Stored data
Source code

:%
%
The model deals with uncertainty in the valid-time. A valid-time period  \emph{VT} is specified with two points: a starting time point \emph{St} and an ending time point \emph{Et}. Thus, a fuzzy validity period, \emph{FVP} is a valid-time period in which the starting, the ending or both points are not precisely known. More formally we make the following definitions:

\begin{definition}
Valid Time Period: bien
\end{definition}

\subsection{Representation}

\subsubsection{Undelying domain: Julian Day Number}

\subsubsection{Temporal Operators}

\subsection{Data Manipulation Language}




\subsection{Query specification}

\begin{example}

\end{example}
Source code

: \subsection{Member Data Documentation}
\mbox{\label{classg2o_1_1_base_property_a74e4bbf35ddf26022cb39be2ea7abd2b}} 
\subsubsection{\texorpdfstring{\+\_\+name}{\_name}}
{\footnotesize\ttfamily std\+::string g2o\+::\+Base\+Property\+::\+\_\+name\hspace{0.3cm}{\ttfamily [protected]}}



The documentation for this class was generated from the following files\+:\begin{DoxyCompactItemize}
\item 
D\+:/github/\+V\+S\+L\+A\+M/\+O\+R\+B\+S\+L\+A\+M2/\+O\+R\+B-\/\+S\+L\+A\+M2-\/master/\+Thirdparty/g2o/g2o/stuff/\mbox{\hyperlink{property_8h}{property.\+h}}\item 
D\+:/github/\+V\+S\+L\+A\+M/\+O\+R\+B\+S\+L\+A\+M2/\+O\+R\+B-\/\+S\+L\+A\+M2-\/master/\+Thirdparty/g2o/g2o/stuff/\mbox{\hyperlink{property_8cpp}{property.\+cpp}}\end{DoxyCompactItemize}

--

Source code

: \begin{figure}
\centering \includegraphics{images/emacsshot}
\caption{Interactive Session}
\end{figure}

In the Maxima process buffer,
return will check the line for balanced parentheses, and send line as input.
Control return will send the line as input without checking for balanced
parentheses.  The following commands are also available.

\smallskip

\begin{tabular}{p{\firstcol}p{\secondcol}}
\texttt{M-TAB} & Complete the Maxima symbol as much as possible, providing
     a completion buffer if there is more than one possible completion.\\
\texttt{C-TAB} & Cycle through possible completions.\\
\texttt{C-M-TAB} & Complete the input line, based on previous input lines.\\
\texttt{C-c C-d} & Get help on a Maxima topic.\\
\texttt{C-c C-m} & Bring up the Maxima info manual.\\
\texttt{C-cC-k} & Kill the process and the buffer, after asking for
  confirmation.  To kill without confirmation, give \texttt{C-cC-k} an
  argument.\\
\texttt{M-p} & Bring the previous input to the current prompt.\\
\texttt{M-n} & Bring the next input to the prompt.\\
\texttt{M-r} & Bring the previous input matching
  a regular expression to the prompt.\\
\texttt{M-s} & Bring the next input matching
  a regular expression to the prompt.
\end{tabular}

* * *

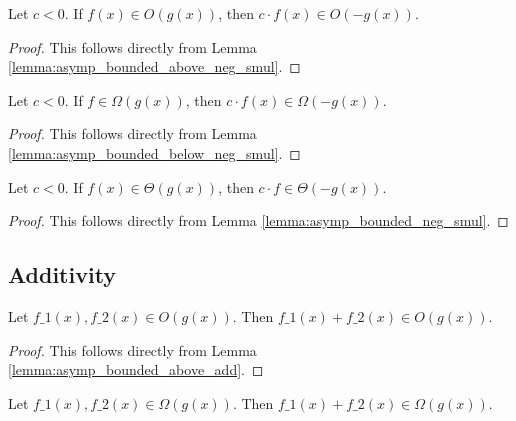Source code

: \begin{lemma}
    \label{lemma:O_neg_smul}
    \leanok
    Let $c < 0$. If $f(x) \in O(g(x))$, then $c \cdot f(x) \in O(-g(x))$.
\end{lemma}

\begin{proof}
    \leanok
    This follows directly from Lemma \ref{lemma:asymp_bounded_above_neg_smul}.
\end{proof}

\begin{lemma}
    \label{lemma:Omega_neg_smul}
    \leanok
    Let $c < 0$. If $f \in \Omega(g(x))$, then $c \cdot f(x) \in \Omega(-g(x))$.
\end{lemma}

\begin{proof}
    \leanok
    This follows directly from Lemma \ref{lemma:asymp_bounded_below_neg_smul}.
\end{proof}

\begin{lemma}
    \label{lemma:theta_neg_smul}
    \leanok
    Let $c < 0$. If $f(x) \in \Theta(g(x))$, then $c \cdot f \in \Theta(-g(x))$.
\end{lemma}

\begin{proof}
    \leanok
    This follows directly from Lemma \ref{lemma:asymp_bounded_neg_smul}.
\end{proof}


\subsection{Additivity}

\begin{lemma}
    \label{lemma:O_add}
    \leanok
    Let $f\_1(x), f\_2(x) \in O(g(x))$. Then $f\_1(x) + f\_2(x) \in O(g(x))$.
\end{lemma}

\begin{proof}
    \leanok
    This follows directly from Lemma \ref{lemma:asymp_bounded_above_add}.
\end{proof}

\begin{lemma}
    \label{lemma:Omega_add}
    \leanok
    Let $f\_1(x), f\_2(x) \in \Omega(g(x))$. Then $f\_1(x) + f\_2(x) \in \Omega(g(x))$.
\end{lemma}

ABOUT THIS EXERCISE: Search term "Maxima": return each line of the data that contains it.

OUTPUT:
In the Maxima process buffer,
\texttt{M-TAB} & Complete the Maxima symbol as much as possible, providing
\texttt{C-c C-d} & Get help on a Maxima topic.\\
\texttt{C-c C-m} & Bring up the Maxima info manual.\\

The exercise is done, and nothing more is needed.